===== Information shown
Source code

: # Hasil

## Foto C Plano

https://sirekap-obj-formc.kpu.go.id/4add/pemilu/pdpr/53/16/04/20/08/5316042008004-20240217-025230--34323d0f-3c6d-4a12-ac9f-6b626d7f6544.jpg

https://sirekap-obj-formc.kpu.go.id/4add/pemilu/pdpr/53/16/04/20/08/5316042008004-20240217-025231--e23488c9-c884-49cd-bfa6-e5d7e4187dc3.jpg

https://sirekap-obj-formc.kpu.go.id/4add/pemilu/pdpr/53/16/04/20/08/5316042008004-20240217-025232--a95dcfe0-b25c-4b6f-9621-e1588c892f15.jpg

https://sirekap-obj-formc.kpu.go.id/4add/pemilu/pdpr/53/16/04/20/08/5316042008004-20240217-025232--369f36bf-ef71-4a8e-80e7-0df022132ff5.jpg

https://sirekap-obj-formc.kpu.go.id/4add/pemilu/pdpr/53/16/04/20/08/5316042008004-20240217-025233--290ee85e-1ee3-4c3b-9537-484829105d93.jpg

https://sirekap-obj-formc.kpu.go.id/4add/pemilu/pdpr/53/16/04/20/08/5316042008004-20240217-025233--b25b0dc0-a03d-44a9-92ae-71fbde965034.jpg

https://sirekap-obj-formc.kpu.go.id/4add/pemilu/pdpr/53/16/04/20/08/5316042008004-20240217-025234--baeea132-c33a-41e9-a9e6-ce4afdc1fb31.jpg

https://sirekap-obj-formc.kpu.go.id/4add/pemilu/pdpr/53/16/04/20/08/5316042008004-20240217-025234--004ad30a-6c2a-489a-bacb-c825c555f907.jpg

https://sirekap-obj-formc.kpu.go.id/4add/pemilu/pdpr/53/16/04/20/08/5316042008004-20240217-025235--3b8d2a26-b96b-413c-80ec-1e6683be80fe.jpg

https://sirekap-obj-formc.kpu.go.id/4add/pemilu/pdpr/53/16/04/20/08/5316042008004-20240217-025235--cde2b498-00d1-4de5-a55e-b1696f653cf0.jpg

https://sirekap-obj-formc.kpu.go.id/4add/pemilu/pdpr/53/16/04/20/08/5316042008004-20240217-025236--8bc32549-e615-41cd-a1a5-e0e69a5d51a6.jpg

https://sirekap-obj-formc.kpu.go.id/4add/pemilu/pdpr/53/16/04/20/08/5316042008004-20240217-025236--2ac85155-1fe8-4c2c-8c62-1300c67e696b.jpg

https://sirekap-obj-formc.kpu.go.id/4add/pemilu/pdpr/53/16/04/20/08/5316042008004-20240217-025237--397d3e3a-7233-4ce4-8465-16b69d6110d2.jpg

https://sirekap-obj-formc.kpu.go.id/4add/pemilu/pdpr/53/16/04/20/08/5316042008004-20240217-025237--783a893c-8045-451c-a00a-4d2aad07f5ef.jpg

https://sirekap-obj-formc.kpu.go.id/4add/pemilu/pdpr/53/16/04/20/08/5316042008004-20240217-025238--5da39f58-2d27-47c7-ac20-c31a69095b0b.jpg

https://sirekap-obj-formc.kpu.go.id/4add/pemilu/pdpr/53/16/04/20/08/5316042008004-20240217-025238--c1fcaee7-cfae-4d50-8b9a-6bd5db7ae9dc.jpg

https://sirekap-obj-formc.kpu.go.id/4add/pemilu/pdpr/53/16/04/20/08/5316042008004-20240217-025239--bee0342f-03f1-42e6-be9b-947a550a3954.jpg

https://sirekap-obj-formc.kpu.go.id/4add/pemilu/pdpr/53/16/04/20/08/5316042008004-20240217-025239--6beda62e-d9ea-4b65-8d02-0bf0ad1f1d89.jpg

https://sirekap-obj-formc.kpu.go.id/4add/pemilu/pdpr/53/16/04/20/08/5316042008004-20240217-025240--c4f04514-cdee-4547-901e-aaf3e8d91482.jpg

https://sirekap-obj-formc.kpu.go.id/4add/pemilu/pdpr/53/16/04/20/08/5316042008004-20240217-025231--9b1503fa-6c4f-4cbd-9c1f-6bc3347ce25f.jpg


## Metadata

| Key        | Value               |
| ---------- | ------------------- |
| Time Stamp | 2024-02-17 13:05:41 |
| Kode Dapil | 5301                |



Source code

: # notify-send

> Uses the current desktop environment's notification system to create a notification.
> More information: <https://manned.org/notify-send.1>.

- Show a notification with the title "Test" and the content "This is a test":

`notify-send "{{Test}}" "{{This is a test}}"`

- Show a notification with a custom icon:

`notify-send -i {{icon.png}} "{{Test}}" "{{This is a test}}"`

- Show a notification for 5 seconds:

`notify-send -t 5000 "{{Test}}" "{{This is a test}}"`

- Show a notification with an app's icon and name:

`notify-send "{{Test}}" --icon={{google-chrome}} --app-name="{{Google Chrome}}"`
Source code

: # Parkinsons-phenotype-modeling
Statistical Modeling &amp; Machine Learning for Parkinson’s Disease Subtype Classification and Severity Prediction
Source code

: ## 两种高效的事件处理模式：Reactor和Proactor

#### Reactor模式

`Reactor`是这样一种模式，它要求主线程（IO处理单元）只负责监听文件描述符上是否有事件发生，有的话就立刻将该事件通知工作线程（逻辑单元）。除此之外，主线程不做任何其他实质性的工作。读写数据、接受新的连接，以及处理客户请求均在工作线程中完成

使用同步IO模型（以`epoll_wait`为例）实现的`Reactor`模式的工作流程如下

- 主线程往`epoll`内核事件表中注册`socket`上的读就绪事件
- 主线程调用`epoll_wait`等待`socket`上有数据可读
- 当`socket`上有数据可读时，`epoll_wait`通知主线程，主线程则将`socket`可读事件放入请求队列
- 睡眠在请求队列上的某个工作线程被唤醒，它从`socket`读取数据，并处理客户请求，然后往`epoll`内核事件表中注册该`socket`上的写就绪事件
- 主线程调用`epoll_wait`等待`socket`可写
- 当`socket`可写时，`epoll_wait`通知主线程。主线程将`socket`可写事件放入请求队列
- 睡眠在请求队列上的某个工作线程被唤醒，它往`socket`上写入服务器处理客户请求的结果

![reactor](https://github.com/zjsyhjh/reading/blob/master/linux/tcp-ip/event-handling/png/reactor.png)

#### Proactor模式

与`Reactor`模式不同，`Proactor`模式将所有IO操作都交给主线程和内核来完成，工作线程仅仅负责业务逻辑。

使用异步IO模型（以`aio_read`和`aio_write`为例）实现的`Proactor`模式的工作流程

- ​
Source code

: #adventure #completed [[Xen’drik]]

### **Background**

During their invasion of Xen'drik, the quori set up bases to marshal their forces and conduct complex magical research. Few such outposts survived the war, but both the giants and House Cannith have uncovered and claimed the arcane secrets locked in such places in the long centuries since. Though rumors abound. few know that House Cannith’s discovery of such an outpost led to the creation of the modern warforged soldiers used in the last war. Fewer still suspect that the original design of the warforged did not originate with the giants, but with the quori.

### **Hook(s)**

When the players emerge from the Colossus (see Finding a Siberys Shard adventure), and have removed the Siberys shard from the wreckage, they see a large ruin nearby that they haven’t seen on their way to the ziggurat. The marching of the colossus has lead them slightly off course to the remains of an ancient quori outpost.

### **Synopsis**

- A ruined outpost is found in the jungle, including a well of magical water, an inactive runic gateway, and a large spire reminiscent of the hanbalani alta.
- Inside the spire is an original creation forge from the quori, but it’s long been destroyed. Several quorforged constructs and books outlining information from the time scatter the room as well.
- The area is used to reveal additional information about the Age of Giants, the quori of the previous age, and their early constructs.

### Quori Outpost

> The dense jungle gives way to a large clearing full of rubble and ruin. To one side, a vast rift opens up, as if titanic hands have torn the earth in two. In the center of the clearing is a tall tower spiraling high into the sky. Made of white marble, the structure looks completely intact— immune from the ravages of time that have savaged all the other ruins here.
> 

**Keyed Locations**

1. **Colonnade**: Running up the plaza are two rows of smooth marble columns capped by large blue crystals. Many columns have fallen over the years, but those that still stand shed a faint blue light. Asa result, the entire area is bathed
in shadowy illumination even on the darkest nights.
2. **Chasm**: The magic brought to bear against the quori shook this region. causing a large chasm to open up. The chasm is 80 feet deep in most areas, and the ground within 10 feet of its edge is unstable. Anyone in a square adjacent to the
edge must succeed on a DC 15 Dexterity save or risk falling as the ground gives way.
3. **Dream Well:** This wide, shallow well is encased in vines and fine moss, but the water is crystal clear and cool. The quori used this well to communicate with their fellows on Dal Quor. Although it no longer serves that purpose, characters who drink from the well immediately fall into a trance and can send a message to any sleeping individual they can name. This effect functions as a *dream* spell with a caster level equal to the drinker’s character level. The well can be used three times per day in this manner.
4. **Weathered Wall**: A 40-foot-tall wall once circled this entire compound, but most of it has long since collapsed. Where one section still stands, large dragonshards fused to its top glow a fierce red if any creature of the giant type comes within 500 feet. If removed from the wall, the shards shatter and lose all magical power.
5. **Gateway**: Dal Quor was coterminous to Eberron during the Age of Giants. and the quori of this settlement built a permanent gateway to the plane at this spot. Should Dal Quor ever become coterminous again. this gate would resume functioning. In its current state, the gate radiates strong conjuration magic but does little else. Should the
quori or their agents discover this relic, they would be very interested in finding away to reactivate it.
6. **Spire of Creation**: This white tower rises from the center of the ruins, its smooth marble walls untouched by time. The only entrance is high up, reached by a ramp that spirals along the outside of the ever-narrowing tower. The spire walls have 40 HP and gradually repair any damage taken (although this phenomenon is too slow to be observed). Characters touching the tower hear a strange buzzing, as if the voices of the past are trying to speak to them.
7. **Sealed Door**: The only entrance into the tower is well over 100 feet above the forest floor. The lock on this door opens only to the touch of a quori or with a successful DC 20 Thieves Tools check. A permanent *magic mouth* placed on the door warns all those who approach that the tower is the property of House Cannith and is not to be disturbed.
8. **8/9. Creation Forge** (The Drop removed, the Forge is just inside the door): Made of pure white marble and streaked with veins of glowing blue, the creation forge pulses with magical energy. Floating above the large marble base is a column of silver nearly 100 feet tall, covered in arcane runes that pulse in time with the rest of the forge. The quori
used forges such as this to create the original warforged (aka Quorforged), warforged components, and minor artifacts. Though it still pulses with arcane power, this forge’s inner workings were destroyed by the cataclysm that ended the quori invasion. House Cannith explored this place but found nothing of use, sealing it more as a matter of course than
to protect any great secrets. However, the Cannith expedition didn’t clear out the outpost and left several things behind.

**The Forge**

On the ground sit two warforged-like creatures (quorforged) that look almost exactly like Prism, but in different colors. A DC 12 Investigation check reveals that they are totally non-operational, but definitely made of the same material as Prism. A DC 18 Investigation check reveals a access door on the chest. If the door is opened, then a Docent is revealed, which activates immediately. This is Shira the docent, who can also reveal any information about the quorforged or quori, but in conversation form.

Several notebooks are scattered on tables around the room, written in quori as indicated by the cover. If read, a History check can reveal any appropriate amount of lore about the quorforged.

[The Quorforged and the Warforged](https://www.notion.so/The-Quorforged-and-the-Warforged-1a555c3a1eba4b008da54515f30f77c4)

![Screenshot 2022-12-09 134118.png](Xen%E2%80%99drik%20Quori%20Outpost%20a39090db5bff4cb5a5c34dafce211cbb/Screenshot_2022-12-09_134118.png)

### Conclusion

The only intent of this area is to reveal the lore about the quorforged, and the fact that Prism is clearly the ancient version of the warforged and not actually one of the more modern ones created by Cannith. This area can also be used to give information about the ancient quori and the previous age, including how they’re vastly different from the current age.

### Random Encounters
==========
*Requirement:* Read through the data and copy every line where "water" shows up.

*Finished task:*
- A ruined outpost is found in the jungle, including a well of magical water, an inactive runic gateway, and a large spire reminiscent of the hanbalani alta.
3. **Dream Well:** This wide, shallow well is encased in vines and fine moss, but the water is crystal clear and cool. The quori used this well to communicate with their fellows on Dal Quor. Although it no longer serves that purpose, characters who drink from the well immediately fall into a trance and can send a message to any sleeping individual they can name. This effect functions as a *dream* spell with a caster level equal to the drinker’s character level. The well can be used three times per day in this manner.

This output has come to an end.